DATA SUPPLIED:
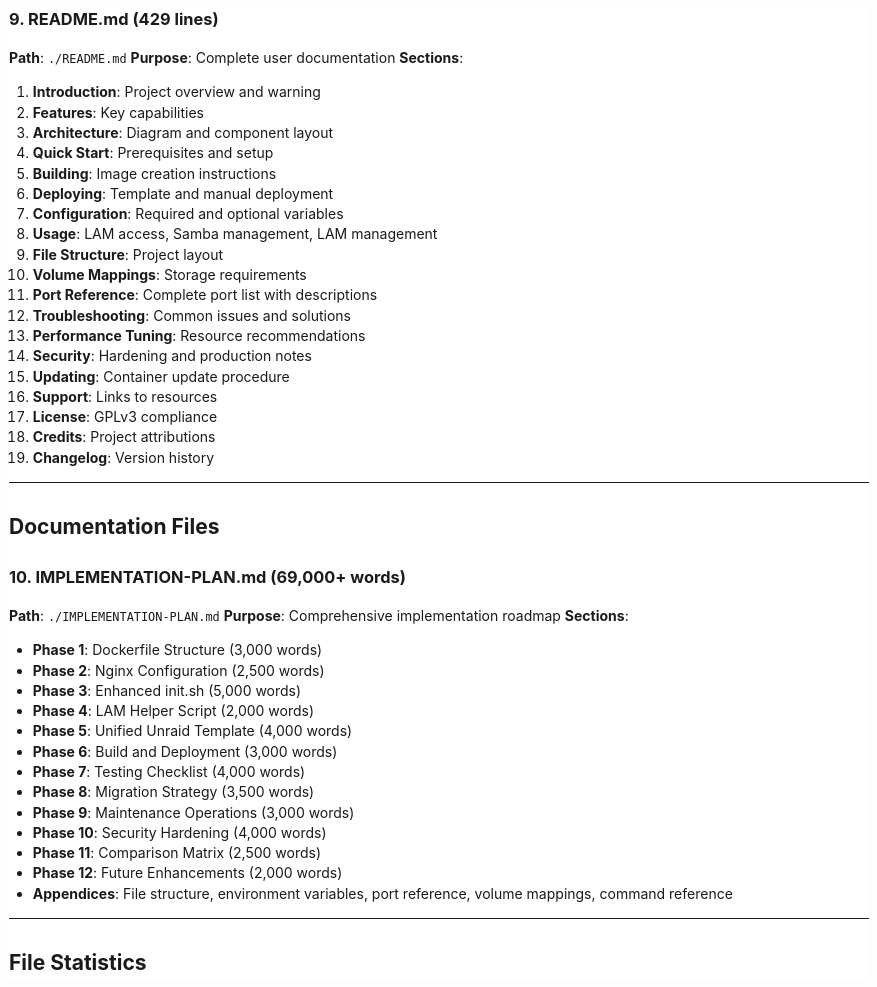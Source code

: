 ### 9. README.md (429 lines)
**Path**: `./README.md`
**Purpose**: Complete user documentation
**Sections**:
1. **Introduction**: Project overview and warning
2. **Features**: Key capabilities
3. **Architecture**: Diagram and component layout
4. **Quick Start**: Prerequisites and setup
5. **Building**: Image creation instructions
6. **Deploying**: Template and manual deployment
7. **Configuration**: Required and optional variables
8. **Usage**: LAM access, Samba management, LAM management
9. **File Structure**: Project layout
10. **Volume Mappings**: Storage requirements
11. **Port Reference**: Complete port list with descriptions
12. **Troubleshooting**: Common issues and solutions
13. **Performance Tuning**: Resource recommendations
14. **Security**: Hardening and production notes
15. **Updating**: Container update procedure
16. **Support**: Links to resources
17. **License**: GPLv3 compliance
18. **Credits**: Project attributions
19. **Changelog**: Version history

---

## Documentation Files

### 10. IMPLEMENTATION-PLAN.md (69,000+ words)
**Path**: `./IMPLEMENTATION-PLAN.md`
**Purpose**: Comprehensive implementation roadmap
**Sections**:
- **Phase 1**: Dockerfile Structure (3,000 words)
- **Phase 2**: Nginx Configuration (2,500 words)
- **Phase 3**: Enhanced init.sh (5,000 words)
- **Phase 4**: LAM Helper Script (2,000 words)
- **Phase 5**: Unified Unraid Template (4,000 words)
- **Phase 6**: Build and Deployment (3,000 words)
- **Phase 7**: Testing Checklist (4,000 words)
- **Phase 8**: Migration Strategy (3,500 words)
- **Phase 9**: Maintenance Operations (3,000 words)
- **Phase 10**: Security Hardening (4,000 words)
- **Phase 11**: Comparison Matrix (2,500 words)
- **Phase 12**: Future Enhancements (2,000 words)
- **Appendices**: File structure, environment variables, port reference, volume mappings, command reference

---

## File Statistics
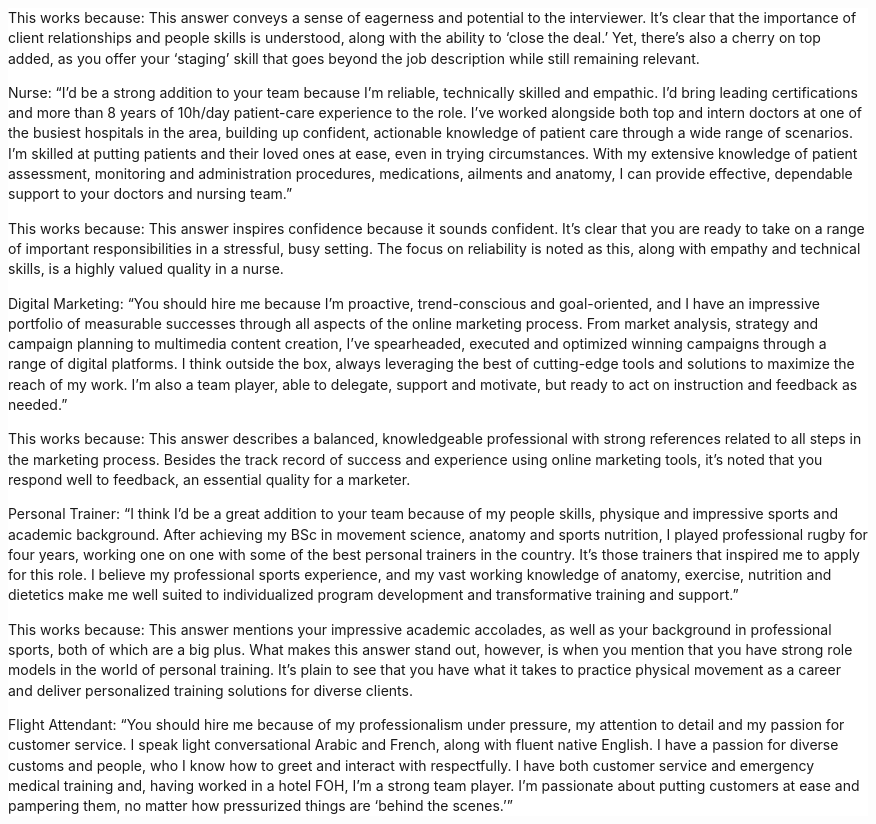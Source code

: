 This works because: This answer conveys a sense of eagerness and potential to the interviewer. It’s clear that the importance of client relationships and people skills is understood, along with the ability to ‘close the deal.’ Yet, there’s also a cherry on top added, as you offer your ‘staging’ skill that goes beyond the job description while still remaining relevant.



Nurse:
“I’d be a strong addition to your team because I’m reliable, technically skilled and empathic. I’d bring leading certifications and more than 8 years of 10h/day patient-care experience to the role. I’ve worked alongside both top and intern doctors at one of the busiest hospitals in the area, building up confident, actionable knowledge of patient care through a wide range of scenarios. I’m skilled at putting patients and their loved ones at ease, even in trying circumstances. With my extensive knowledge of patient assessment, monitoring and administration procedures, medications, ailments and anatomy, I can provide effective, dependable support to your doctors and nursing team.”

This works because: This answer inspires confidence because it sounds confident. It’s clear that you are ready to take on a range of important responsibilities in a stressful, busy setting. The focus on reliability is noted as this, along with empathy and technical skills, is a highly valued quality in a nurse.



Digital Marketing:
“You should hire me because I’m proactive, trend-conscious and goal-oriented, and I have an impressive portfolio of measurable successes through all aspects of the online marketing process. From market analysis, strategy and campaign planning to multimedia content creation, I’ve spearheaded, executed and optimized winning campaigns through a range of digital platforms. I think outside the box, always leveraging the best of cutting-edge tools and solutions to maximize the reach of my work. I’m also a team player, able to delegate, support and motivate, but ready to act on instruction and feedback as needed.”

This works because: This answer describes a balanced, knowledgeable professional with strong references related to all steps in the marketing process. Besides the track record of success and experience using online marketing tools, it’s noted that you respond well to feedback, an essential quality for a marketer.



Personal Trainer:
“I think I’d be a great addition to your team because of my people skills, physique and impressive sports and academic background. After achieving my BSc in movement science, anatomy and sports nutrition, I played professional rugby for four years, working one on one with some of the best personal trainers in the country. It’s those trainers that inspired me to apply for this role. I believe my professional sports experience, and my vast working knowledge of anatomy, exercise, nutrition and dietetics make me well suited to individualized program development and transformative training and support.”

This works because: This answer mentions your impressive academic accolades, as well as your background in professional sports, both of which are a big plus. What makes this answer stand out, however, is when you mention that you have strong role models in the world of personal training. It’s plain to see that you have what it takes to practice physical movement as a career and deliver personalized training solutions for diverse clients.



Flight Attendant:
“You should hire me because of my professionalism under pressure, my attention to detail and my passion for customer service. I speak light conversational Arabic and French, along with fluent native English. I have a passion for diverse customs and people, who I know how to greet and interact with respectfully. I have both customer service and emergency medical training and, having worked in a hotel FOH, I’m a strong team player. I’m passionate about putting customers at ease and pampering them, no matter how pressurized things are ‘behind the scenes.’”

YOUR TASK: The lines to return are those with the string "background" in them; copy each from the entries above.

PROBLEM SOLUTION:
“I think I’d be a great addition to your team because of my people skills, physique and impressive sports and academic background. After achieving my BSc in movement science, anatomy and sports nutrition, I played professional rugby for four years, working one on one with some of the best personal trainers in the country. It’s those trainers that inspired me to apply for this role. I believe my professional sports experience, and my vast working knowledge of anatomy, exercise, nutrition and dietetics make me well suited to individualized program development and transformative training and support.”
This works because: This answer mentions your impressive academic accolades, as well as your background in professional sports, both of which are a big plus. What makes this answer stand out, however, is when you mention that you have strong role models in the world of personal training. It’s plain to see that you have what it takes to practice physical movement as a career and deliver personalized training solutions for diverse clients.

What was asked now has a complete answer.